Input:

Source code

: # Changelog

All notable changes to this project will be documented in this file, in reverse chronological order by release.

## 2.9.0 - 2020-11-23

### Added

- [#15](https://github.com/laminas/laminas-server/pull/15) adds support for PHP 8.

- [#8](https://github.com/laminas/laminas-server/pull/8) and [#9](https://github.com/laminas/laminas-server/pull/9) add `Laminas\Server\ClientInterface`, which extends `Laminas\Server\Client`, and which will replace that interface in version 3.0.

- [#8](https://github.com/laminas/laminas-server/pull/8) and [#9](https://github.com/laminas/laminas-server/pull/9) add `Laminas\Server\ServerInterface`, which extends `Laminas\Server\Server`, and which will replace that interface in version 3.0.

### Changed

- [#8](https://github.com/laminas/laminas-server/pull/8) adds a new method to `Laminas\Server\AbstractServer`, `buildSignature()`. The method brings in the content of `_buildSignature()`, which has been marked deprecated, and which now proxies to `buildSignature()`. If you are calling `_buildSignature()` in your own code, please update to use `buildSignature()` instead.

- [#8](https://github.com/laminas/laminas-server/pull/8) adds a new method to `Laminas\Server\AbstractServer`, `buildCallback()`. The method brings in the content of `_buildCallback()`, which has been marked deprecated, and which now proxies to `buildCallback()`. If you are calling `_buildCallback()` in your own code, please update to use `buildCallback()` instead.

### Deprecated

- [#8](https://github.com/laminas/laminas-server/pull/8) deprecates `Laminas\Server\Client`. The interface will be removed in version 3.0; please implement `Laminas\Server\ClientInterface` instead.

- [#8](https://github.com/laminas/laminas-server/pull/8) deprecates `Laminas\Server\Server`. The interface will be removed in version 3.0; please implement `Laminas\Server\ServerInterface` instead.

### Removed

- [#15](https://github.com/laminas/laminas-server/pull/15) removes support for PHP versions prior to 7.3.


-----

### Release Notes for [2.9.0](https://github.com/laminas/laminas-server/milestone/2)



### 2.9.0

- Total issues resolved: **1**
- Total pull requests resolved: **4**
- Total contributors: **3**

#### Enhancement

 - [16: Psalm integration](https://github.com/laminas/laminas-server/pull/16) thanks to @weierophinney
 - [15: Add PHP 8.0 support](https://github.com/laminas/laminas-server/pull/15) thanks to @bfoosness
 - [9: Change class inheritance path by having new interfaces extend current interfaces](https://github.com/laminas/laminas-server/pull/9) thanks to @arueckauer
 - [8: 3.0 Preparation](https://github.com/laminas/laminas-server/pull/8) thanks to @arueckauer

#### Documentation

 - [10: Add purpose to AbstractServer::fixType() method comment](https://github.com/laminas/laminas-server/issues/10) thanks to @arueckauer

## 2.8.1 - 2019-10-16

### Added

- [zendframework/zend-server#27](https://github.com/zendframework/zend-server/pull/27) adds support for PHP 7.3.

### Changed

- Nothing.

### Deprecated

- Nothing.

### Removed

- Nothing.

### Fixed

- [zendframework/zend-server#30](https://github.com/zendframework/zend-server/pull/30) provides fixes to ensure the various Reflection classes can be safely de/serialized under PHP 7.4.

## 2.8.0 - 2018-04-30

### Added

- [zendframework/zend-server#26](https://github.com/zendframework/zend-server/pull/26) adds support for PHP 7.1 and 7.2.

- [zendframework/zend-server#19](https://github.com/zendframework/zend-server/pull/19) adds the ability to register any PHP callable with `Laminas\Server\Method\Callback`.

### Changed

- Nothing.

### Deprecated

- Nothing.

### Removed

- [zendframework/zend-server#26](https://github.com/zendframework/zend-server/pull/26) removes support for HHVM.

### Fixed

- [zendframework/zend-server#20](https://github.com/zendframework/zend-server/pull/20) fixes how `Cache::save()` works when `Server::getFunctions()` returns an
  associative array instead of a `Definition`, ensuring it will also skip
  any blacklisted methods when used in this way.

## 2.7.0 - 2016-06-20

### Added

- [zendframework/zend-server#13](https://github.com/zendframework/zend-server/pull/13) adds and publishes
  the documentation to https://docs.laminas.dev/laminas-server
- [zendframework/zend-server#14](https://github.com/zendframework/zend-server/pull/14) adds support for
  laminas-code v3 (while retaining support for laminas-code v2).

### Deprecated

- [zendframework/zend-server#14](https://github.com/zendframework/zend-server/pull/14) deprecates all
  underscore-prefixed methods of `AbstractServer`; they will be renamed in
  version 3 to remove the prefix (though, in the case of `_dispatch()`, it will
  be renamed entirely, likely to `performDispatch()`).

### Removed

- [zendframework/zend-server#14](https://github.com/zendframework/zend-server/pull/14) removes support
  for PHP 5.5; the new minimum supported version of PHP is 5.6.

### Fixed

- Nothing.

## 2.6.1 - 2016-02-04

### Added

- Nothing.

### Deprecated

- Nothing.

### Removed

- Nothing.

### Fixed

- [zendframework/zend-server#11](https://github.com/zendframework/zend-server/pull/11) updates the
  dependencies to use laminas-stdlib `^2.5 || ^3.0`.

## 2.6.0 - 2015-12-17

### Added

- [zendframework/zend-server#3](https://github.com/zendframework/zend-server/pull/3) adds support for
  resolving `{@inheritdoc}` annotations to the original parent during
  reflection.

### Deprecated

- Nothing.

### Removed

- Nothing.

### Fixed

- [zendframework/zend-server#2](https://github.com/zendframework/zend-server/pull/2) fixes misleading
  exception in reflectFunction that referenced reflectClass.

Task objective:
Pull out every line in the data above that has the word "resolved".

Result below:
- Total issues resolved: **1**
- Total pull requests resolved: **4**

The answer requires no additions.